The consensus algorithm is a key component of any blockchain. It determines the security and performance of a blockchain and is often referred to as the "engine" of a blockchain. Harmony’s consensus algorithm is called Fast Byzantine Fault Tolerance (FBFT), which is an innovative upgrade on the famous PBFT algorithm. FBFT is one order of magnitude faster and more scalable than PBFT because BLS (Boneh–Lynn–Shacham) aggregate signature is used to significantly reduce the communication cost. Specifically, FBFT allows at least 250 validators to reach consensus within 2 seconds.
For every round of consensus in FBFT, one validator serves as the “leader” and there are three phases: the announce phase, the prepare phase and the commit phase. In the announce phase, the leader proposes a new block and broadcasts the block hash to all of the validators. In the prepare phase, validators verify the message and sign on the block hash, as well as sending the signature back to the leader. The prepare phase finishes when signatures with more than 2/3 of the voting power are collected. After that, the leader aggregated the collected signatures into a O(1)-sized BLS aggregate signature and then broadcast it with the whole block to start the commit phase. The commit phase involves validators verifying the block and doing a similar signing process as the prepare phase (i.e. 2/3 voting power collection). The consensus is reached after the commit phase is done. This whole process can be done within 2 seconds in mainnet.
Specifically, Harmony’s FBFT consensus involves the following steps:
The leader constructs the new block and broadcasts the block hash to all validators. This is called the “announce” phase.
The validators check the validity of the message, sign the block hash with a BLS signature, and send the signature back to the leader.
The leader waits for valid signatures with more than 2/3 voting power from validators (including the leader itself) and aggregates them into a BLS aggregate signature. Then the leader broadcasts the new block and the aggregated signature along with a bitmap indicating which validators have signed. Together with Step 2, this concludes the “prepare” phase.
The validators check that the aggregate signature has at least 2/3 of total voting power, verify the new block, sign the received block from Step 3, and send it back to the leader.
The leader waits for valid signatures with more than 2/3 voting power (can be different signers from Step 3), aggregates them together into a BLS aggregate signature, and creates a bitmap for all the signers. Finally, the leader commits the new block with the aggregate signatures and bitmaps into local DB, and broadcasts the aggregate signature and bitmap for all validators to confidently commit the block too. Together with Step 4, this concludes the “commit” phase.

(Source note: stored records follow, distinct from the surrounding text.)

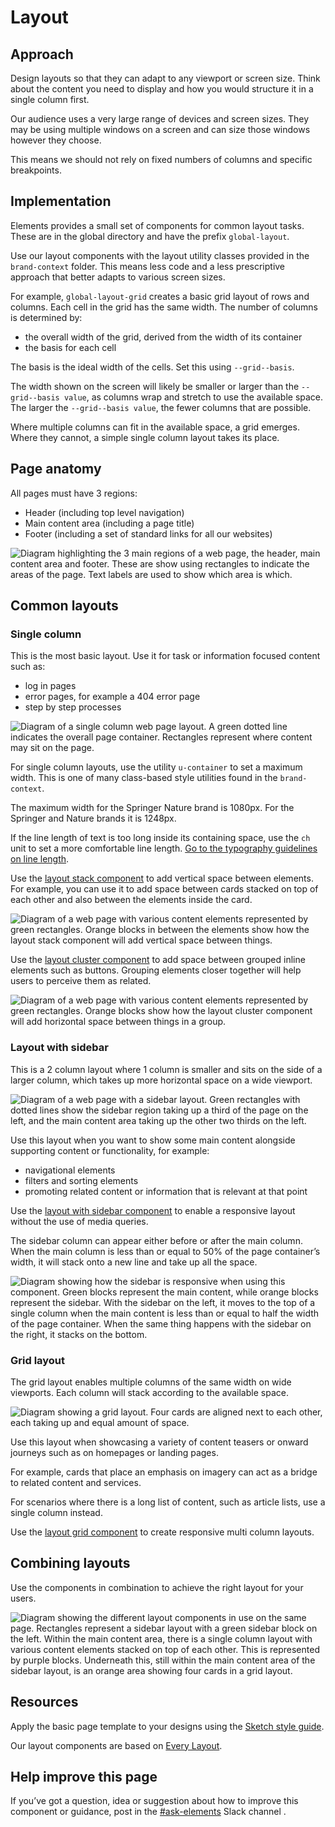 # Layout

## Approach

Design layouts so that they can adapt to any viewport or screen size. Think about the content you need to display and how you would structure it in a single column first.

Our audience uses a very large range of devices and screen sizes. They may be using multiple windows on a screen and can size those windows however they choose.

This means we should not rely on fixed numbers of columns and specific breakpoints. 

## Implementation

Elements provides a small set of components for common layout tasks. These are in the global directory and have the prefix `global-layout`.

Use our layout  components with the layout utility classes provided in the `brand-context` folder. This means less code and a less prescriptive approach that better adapts to various screen sizes. 

For example, `global-layout-grid` creates a basic grid layout of rows and columns. Each cell in the grid has the same width. The number of columns is determined by:

- the overall width of the grid, derived from the width of its container
- the basis for each cell

The basis is the ideal width of the cells. Set this using `--grid--basis`.  

The width shown on the screen will likely be smaller or larger than the `--grid--basis value`, as columns wrap and stretch to use the available space. The larger the `--grid--basis value`, the fewer columns that are possible.

Where multiple columns can fit in the available space, a grid emerges. Where they cannot, a simple single column layout takes its place.

## Page anatomy

All pages must have 3 regions:

- Header (including top level navigation)
- Main content area (including a page title)
- Footer (including a set of standard links for all our websites)

![Diagram highlighting the 3 main regions of a web page, the header, main content area and footer. These are show using rectangles to indicate the areas of the page. Text labels are used to show which area is which.](https://user-images.githubusercontent.com/120400118/218751209-8be7e21f-d4be-4b9a-b6ab-fdb5e2c63cf4.png)

## Common layouts

### Single column

This is the most basic layout. Use it for task or information focused content such as:

- log in pages
- error pages, for example a 404 error page
- step by step processes

![Diagram of a single column web page layout. A green dotted line indicates the overall page container. Rectangles represent where content may sit on the page.](https://user-images.githubusercontent.com/120400118/218752189-e4f5e925-4564-47d8-a0ff-94e41a16e808.png)


For single column layouts, use the utility `u-container` to set a maximum width. This is one of many class-based style utilities found in the `brand-context`.

The maximum width for the Springer Nature brand is 1080px. For the Springer and Nature brands it is 1248px. 

If the line length of text is too long inside its containing space, use the `ch` unit to set a more comfortable line length. [Go to the typography guidelines on line length](https://elements.springernature.com/springernature/styleguide/typography#line-length).

Use the [layout stack component](https://elements.springernature.com/springernature/components/global-layout-stack) to add vertical space between elements. For example, you can use it to add space between cards stacked on top of each other and also between the elements inside the card. 

![Diagram of a web page with various content elements represented by green rectangles. Orange blocks in between the elements show how the layout stack component will add vertical space between things.](https://user-images.githubusercontent.com/15365576/218802157-97f87b48-15a3-4cb6-8998-7a3cc82605b1.png)

Use the [layout cluster component](https://elements.springernature.com/springernature/components/global-layout-cluster) to add space between grouped inline elements such as buttons. Grouping elements closer together will help users to perceive them as related.

![Diagram of a web page with various content elements represented by green rectangles. Orange blocks show how the layout cluster component will add horizontal space between things in a group.](https://user-images.githubusercontent.com/120400118/218754382-07a465a4-26df-4e80-ad86-262257316094.png)

### Layout with sidebar

This is a 2 column layout where 1 column is smaller and sits on the side of a larger column, which takes up more horizontal space on a wide viewport. 

![Diagram of a web page with a sidebar layout. Green rectangles with dotted lines show the sidebar region taking up a third of the page on the left, and the main content area taking up the other two thirds on the left.](https://user-images.githubusercontent.com/120400118/218755255-ded2f959-b2f0-4898-823a-0af8c9d0e6a1.png)

Use this layout when you want to show some main content alongside supporting content or functionality, for example:

- navigational elements
- filters and sorting elements
- promoting related content or information that is relevant at that point

Use the [layout with sidebar component](https://elements.springernature.com/springernature/components/global-layout-with-sidebar) to enable a responsive layout without the use of media queries. 

The sidebar column can appear either before or after the main column. When the main column is less than or equal to 50% of the page container’s width, it will stack onto a new line and take up all the space.

![Diagram showing how the sidebar is responsive when using this component. Green blocks represent the main content, while orange blocks represent the sidebar. With the sidebar on the left, it moves to the top of a single column when the main content is less than or equal to half the width of the page container. When the same thing happens with the sidebar on the right, it stacks on the bottom.](https://user-images.githubusercontent.com/120400118/218755953-2211d4da-9955-4586-8bc3-7fea7abb36db.png)

### Grid layout

The grid layout enables multiple columns of the same width on wide viewports. Each column will stack according to the available space.

![Diagram showing a grid layout. Four cards are aligned next to each other, each taking up and equal amount of space.](https://user-images.githubusercontent.com/120400118/218756964-8d616bf5-fc08-4515-804e-40a340bca71b.png)

Use this layout when showcasing a variety of content teasers or onward journeys such as on homepages or landing pages. 

For example, cards that place an emphasis on imagery can act as a bridge to related content and services.

For scenarios where there is a long list of content, such as article lists, use a single column instead.

Use the [layout grid component](https://elements.springernature.com/springernature/components/global-layout-grid) to create responsive multi column layouts.

## Combining layouts

Use the components in combination to achieve the right layout for your users.

![Diagram showing the different layout components in use on the same page. Rectangles represent a sidebar layout with a green sidebar block on the left. Within the main content area, there is a single column layout with various content elements stacked on top of each other. This is represented by purple blocks. Underneath this, still within the main content area of the sidebar layout, is an orange area showing four cards in a grid layout.](https://user-images.githubusercontent.com/120400118/218757996-c43edfe9-3bb1-4320-b414-b52c03e33000.png)

## Resources

Apply the basic page template to your designs using the [Sketch style guide](https://www.sketch.com/s/fa9c2fc9-a179-43f0-b21e-9562c9c17c0c).

Our layout components are based on [Every Layout](https://every-layout.dev/).

## Help improve this page
If you’ve got a question, idea or suggestion about how to improve this component or guidance, post in the [#ask-elements](https://springernature.slack.com/archives/CNBTFLBLP) Slack channel .
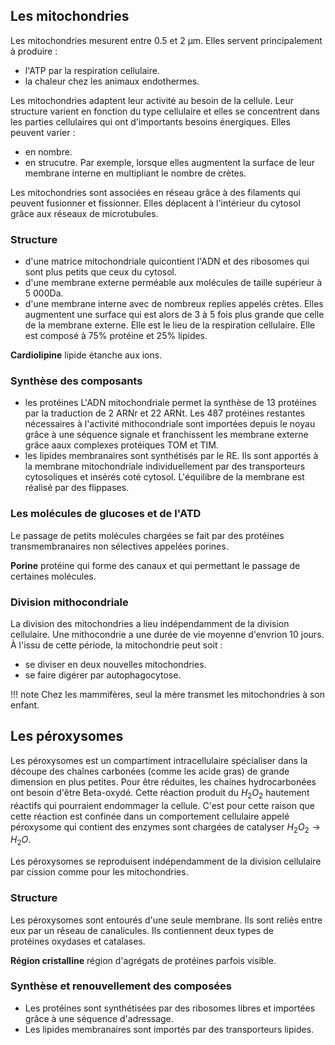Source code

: ## Les mitochondries

Les mitochondries mesurent entre 0.5 et 2 µm. Elles servent principalement à produire :

* l'ATP par la respiration cellulaire.
* la chaleur chez les animaux endothermes.

Les mitochondries adaptent leur activité au besoin de la cellule. Leur structure varient en fonction du type cellulaire et elles se concentrent dans les parties cellulaires qui ont d'importants besoins énergiques. Elles peuvent varier : 

* en nombre.
* en strucutre. Par exemple, lorsque elles augmentent la surface de leur membrane interne en multipliant le nombre de crètes.

Les mitochondries sont associées en réseau grâce à des filaments qui peuvent fusionner et fissionner. Elles déplacent à l'intérieur du cytosol grâce aux réseaux de microtubules.

### Structure

* d'une matrice mitochondriale quicontient l'ADN et des ribosomes qui sont plus petits que ceux du cytosol.
* d'une membrane externe perméable aux molécules de taille supérieur à 5 000Da.
* d'une membrane interne avec de nombreux replies appelés crètes. Elles augmentent une surface qui est alors de 3 à 5 fois plus grande que celle de la membrane externe. Elle est le lieu de la respiration cellulaire. Elle est composé à 75% protéine et 25% lipides.

__Cardiolipine__ lipide étanche aux ions.

### Synthèse des composants

* les protéines L'ADN mitochondriale permet la synthèse de  13 protéines par la traduction de 2 ARNr et 22 ARNt. Les 487 protéines restantes nécessaires à l'activité mithocondriale sont importées depuis le noyau grâce à une séquence signale et franchissent les membrane externe grâce aaux complexes protéiques TOM et TIM.
* les lipides membranaires sont synthétisés par le RE. Ils sont apportés à la membrane mitochondriale individuellement par des transporteurs cytosoliques et insérés coté cytosol. L'équilibre de la membrane est réalisé par des flippases.

### Les molécules de glucoses et de l'ATD

Le passage de petits molécules chargées se fait par des protéines transmembranaires non sélectives appelées porines.

__Porine__ protéine qui forme des canaux et qui permettant le passage de certaines molécules.

### Division mithocondriale

La division des mitochondries a lieu indépendamment de la division cellulaire. Une mithocondrie a une durée de vie moyenne d'envrion 10 jours. À l'issu de cette période, la mitochondrie peut soit :

* se diviser en deux nouvelles mitochondries.
* se faire digérer par autophagocytose.

!!! note
    Chez les mammifères, seul la mère transmet les mitochondries à son enfant.

## Les péroxysomes

Les péroxysomes est un compartiment intracellulaire spécialiser dans la  découpe des chaînes carbonées (comme les acide gras) de grande dimension en plus petites. Pour être réduites, les chaines hydrocarbonées ont besoin d'être Beta-oxydé. Cette réaction produit du $H_2O_2$ hautement réactifs qui pourraient endommager la cellule. C'est pour cette raison que cette réaction est confinée dans un comportement cellulaire appelé
péroxysome qui contient des enzymes sont chargées de catalyser $H_2O_2 \rightarrow H_2O$.

Les péroxysomes se reproduisent indépendamment de la division cellulaire par cission comme pour les mitochondries.

### Structure

Les péroxysomes sont entourés d'une seule membrane. Ils sont reliés entre eux par un réseau de canalicules. Ils contiennent deux types de protéines oxydases et catalases.

__Région cristalline__ région d'agrégats de protéines parfois visible.

### Synthèse et renouvellement des composées

* Les protéines sont synthétisées par des ribosomes libres et importées grâce à une séquence d'adressage.
* Les lipides membranaires sont importés par des transporteurs lipides.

Once of the drawback of BFT-based consensus is the potential stallment of the consensus if the leader is malicious. The solution to this in PBFT algorithm is the additional view change protocol on top of the consensus which is able to switch leaders when the consensus is stalled. The view change in PBFT works well in the traditional distributed system setting but it fails in the more complicated blockchain space. Particularly, the view change in PBFT is relying on the timeout mechanism where the timer is triggered based on the live progress of the consensus. This works fine if the nodes are always online and are in sync with the consensus progress. However, this won’t be true in the real world situation where nodes can be down for extended time or restarted due to machine crash, which will make the nodes having inconsistent view IDs and not able to make progress in the view change.
We solve this problem by using an improved version of the view change protocol that’s fully synchronous based on the local clock rather than assuming the liveness of the nodes. Specifically, instead of setting the validator’s view ID based on the live progress of the consensus, the view ID is calculated based on the elapsed time of the last successfully committed block’s timestamp. Of course, there is no global clock to rely on in the calculation of elapsed time. Each validator will use their own local clock for that. However, this is totally fine as long as more than 2/3 of the validators maintain a relatively accurate local clock that’s not drifting by a few seconds. This is achievable in the protocol to make validators to periodically synchronize its local clock with NTP time.
This improvement makes our view change protocol fully robust and is functional as long as more than 2/3 of the honest validators are online, guaranteeing the liveness of the FBFT consensus. Besides, BLS aggregate signatures are also used in the view change protocol to reduce network communication cost, making it a very efficient process which takes a few seconds to finish.